• What is needed: Would you write out, word for word, each line of the records below from the top through the one holding "- [佳能发布两款新相机，更"?

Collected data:
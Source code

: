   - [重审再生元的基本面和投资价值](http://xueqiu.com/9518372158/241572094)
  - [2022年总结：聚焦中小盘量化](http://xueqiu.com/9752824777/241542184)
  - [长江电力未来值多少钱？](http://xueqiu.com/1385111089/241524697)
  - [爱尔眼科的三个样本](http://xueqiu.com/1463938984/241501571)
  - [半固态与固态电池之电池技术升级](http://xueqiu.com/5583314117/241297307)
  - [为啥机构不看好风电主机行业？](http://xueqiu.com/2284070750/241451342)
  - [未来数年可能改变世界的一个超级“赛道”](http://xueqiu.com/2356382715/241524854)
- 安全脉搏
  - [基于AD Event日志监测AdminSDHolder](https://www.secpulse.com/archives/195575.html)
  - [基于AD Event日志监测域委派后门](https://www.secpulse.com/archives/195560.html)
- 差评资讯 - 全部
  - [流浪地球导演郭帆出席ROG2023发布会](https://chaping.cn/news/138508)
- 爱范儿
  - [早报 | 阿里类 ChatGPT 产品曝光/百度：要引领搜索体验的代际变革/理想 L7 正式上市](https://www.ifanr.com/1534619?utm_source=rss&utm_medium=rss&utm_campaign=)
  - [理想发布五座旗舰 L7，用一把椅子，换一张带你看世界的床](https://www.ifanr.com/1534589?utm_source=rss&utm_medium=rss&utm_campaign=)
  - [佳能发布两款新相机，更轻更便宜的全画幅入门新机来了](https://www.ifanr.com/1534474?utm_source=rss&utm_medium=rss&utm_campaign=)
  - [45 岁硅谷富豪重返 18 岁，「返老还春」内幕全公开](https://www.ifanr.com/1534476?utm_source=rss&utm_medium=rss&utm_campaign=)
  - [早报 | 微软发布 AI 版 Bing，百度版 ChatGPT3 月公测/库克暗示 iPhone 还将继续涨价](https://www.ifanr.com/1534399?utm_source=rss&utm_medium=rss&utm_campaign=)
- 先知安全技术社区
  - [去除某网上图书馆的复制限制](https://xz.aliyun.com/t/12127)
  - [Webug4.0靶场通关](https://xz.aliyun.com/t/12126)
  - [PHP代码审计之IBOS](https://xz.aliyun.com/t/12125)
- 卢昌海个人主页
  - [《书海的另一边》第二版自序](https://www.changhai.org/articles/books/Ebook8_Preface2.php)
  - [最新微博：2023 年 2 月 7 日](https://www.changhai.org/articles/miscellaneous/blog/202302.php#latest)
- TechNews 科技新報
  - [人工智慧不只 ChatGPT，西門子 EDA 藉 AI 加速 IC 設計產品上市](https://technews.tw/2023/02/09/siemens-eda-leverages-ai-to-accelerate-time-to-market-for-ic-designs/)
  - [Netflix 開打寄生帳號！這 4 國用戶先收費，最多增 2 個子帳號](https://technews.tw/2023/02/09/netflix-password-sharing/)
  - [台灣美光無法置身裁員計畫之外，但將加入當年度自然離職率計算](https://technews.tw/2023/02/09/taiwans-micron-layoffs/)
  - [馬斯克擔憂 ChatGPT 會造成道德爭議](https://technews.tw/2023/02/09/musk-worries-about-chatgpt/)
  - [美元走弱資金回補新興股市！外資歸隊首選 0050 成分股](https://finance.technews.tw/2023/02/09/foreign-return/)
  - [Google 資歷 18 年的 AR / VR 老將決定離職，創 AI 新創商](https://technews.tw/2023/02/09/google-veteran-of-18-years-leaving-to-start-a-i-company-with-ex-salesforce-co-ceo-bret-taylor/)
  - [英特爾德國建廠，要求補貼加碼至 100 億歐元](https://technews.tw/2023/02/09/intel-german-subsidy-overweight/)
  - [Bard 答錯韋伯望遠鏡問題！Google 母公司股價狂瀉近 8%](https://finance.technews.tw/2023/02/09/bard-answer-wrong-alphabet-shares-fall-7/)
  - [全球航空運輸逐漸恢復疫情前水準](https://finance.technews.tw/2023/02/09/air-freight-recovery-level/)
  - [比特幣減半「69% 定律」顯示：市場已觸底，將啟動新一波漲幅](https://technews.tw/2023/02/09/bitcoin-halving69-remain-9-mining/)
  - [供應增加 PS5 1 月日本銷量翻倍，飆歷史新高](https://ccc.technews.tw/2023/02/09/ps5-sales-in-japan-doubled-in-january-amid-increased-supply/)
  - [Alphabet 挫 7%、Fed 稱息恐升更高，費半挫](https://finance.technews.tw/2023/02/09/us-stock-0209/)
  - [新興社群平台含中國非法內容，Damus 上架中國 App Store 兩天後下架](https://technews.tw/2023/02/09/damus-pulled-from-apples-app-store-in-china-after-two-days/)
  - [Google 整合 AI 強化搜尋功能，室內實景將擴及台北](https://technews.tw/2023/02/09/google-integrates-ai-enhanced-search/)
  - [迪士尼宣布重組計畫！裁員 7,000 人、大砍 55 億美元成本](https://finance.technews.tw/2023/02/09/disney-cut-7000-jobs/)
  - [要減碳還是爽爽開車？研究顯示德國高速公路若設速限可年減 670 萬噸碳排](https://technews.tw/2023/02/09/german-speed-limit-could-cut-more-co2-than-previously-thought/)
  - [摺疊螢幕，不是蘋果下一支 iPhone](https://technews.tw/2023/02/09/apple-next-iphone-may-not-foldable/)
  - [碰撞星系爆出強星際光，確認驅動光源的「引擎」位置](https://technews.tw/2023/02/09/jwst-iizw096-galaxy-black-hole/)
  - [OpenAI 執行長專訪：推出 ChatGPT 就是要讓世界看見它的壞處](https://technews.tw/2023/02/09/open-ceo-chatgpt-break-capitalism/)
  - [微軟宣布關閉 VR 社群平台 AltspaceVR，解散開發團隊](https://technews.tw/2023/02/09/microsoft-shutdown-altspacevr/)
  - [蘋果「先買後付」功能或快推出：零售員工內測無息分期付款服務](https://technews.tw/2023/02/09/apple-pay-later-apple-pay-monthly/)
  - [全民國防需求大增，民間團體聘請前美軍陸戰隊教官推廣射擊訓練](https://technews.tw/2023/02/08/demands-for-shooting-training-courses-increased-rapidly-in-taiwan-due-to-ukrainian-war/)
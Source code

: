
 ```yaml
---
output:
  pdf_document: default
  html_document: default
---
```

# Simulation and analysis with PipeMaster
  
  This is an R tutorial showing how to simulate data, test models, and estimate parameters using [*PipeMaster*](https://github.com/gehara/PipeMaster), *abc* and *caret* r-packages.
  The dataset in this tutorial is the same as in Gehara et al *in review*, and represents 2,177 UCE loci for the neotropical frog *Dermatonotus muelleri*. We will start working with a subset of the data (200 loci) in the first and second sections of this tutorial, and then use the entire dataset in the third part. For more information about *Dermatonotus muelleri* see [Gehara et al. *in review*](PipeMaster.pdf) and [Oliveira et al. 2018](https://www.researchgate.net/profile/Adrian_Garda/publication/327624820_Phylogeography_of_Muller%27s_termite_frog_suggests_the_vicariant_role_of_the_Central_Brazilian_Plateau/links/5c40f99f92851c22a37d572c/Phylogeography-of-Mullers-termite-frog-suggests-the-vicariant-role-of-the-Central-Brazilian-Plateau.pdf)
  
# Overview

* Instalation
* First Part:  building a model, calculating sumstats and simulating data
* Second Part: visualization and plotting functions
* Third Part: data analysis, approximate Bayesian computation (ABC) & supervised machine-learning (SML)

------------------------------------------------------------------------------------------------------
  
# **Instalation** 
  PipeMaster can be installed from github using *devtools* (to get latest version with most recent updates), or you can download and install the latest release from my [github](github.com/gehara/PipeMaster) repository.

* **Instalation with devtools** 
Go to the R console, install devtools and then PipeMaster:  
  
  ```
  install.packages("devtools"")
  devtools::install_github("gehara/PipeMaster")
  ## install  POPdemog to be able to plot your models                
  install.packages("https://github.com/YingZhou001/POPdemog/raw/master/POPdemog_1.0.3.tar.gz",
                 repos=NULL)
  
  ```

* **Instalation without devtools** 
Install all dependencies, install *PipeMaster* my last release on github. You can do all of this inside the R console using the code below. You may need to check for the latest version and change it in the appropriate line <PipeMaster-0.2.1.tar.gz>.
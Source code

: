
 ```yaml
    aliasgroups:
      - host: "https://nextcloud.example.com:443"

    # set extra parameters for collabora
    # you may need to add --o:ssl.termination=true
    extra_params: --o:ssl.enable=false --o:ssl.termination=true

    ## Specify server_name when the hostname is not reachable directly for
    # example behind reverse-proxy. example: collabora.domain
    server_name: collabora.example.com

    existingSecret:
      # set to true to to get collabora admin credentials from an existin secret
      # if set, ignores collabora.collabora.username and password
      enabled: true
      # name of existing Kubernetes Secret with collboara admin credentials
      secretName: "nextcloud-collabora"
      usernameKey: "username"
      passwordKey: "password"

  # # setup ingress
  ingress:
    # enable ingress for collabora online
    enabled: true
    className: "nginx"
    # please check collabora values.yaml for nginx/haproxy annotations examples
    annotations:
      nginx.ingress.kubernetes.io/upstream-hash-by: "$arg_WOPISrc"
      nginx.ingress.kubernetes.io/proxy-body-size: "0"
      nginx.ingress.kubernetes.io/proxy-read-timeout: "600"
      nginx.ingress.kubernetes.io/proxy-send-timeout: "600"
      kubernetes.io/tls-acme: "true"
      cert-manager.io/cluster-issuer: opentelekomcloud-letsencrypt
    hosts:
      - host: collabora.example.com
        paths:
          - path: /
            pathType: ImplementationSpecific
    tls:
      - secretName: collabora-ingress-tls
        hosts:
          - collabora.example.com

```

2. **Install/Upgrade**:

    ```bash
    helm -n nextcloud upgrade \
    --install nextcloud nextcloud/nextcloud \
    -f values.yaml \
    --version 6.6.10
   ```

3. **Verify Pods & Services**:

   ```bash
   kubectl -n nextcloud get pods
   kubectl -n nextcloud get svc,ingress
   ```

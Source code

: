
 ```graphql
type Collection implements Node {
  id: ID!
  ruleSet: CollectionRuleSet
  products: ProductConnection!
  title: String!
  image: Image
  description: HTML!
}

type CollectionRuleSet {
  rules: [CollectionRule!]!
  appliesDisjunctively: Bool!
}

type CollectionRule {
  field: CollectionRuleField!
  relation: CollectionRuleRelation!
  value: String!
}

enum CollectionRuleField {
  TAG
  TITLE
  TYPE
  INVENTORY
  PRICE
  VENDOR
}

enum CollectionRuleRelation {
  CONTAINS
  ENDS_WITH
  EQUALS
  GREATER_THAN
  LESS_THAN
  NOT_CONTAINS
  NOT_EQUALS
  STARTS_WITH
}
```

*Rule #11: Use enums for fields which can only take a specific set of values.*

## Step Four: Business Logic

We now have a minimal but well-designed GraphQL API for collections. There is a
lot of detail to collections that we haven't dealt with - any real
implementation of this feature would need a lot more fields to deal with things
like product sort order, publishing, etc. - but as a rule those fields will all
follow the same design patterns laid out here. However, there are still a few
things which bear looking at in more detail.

• Answer section:
Source code

:   - [重审再生元的基本面和投资价值](http://xueqiu.com/9518372158/241572094)
  - [2022年总结：聚焦中小盘量化](http://xueqiu.com/9752824777/241542184)
  - [长江电力未来值多少钱？](http://xueqiu.com/1385111089/241524697)
  - [爱尔眼科的三个样本](http://xueqiu.com/1463938984/241501571)
  - [半固态与固态电池之电池技术升级](http://xueqiu.com/5583314117/241297307)
  - [为啥机构不看好风电主机行业？](http://xueqiu.com/2284070750/241451342)
  - [未来数年可能改变世界的一个超级“赛道”](http://xueqiu.com/2356382715/241524854)
- 安全脉搏
  - [基于AD Event日志监测AdminSDHolder](https://www.secpulse.com/archives/195575.html)
  - [基于AD Event日志监测域委派后门](https://www.secpulse.com/archives/195560.html)
- 差评资讯 - 全部
  - [流浪地球导演郭帆出席ROG2023发布会](https://chaping.cn/news/138508)
- 爱范儿
  - [早报 | 阿里类 ChatGPT 产品曝光/百度：要引领搜索体验的代际变革/理想 L7 正式上市](https://www.ifanr.com/1534619?utm_source=rss&utm_medium=rss&utm_campaign=)
  - [理想发布五座旗舰 L7，用一把椅子，换一张带你看世界的床](https://www.ifanr.com/1534589?utm_source=rss&utm_medium=rss&utm_campaign=)
  - [佳能发布两款新相机，更轻更便宜的全画幅入门新机来了](https://www.ifanr.com/1534474?utm_source=rss&utm_medium=rss&utm_campaign=)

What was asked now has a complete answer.